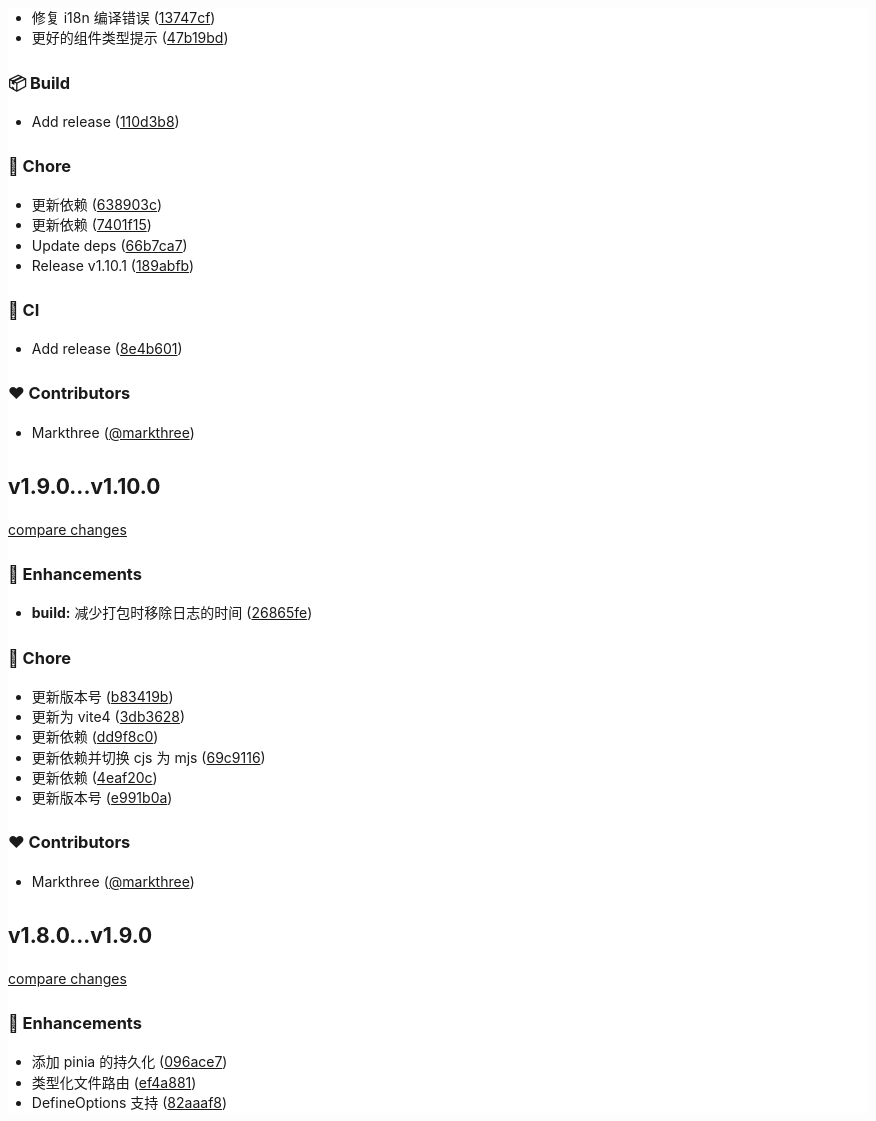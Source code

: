   - 修复 i18n 编译错误 ([13747cf](https://github.com/dishait/tov-template/commit/13747cf))
  - 更好的组件类型提示 ([47b19bd](https://github.com/dishait/tov-template/commit/47b19bd))

### 📦 Build

  - Add release ([110d3b8](https://github.com/dishait/tov-template/commit/110d3b8))

### 🏡 Chore

  - 更新依赖 ([638903c](https://github.com/dishait/tov-template/commit/638903c))
  - 更新依赖 ([7401f15](https://github.com/dishait/tov-template/commit/7401f15))
  - Update deps ([66b7ca7](https://github.com/dishait/tov-template/commit/66b7ca7))
  - Release v1.10.1 ([189abfb](https://github.com/dishait/tov-template/commit/189abfb))

### 🤖 CI

  - Add release ([8e4b601](https://github.com/dishait/tov-template/commit/8e4b601))

### ❤️  Contributors

- Markthree ([@markthree](http://github.com/markthree))

## v1.9.0...v1.10.0

[compare changes](https://github.com/dishait/tov-template/compare/v1.9.0...v1.10.0)


### 🚀 Enhancements

  - **build:** 减少打包时移除日志的时间 ([26865fe](https://github.com/dishait/tov-template/commit/26865fe))

### 🏡 Chore

  - 更新版本号 ([b83419b](https://github.com/dishait/tov-template/commit/b83419b))
  - 更新为 vite4 ([3db3628](https://github.com/dishait/tov-template/commit/3db3628))
  - 更新依赖 ([dd9f8c0](https://github.com/dishait/tov-template/commit/dd9f8c0))
  - 更新依赖并切换 cjs 为 mjs ([69c9116](https://github.com/dishait/tov-template/commit/69c9116))
  - 更新依赖 ([4eaf20c](https://github.com/dishait/tov-template/commit/4eaf20c))
  - 更新版本号 ([e991b0a](https://github.com/dishait/tov-template/commit/e991b0a))

### ❤️  Contributors

- Markthree ([@markthree](http://github.com/markthree))

## v1.8.0...v1.9.0

[compare changes](https://github.com/dishait/tov-template/compare/v1.8.0...v1.9.0)


### 🚀 Enhancements

  - 添加 pinia 的持久化 ([096ace7](https://github.com/dishait/tov-template/commit/096ace7))
  - 类型化文件路由 ([ef4a881](https://github.com/dishait/tov-template/commit/ef4a881))
  - DefineOptions 支持 ([82aaaf8](https://github.com/dishait/tov-template/commit/82aaaf8))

---

#### What needs to be done:
Show every line of the data that includes the string "更新版本号".

#### Output of the exercise:
  - 更新版本号 ([b83419b](https://github.com/dishait/tov-template/commit/b83419b))
  - 更新版本号 ([e991b0a](https://github.com/dishait/tov-template/commit/e991b0a))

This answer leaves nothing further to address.